● Work instruction
In full and without alteration, output each record given here.

───── Records

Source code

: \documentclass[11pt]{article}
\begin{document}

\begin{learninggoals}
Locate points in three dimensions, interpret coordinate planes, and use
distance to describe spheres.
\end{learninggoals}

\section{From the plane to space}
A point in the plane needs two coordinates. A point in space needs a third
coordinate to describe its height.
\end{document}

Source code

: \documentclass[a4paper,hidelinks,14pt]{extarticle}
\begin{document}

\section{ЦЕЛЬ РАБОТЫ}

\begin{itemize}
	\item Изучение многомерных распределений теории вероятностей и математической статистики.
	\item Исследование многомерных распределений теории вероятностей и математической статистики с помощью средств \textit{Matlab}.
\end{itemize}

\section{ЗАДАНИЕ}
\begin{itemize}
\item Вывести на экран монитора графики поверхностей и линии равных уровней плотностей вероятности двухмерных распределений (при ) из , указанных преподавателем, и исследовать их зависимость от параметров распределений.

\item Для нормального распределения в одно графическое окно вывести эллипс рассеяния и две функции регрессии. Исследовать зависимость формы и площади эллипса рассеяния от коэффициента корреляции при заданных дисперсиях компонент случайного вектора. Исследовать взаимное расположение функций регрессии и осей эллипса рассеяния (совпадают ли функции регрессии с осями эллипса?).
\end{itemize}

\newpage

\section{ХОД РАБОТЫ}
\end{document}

──────────

● Exercise answer
Source code

: \documentclass[11pt]{article}
\begin{document}

\begin{learninggoals}
Locate points in three dimensions, interpret coordinate planes, and use
distance to describe spheres.
\end{learninggoals}

\section{From the plane to space}
A point in the plane needs two coordinates. A point in space needs a third
coordinate to describe its height.
\end{document}

Source code

: \documentclass[a4paper,hidelinks,14pt]{extarticle}
\begin{document}

\section{ЦЕЛЬ РАБОТЫ}

\begin{itemize}
	\item Изучение многомерных распределений теории вероятностей и математической статистики.
	\item Исследование многомерных распределений теории вероятностей и математической статистики с помощью средств \textit{Matlab}.
\end{itemize}

\section{ЗАДАНИЕ}
\begin{itemize}
\item Вывести на экран монитора графики поверхностей и линии равных уровней плотностей вероятности двухмерных распределений (при ) из , указанных преподавателем, и исследовать их зависимость от параметров распределений.

\item Для нормального распределения в одно графическое окно вывести эллипс рассеяния и две функции регрессии. Исследовать зависимость формы и площади эллипса рассеяния от коэффициента корреляции при заданных дисперсиях компонент случайного вектора. Исследовать взаимное расположение функций регрессии и осей эллипса рассеяния (совпадают ли функции регрессии с осями эллипса?).
\end{itemize}

\newpage

\section{ХОД РАБОТЫ}
\end{document}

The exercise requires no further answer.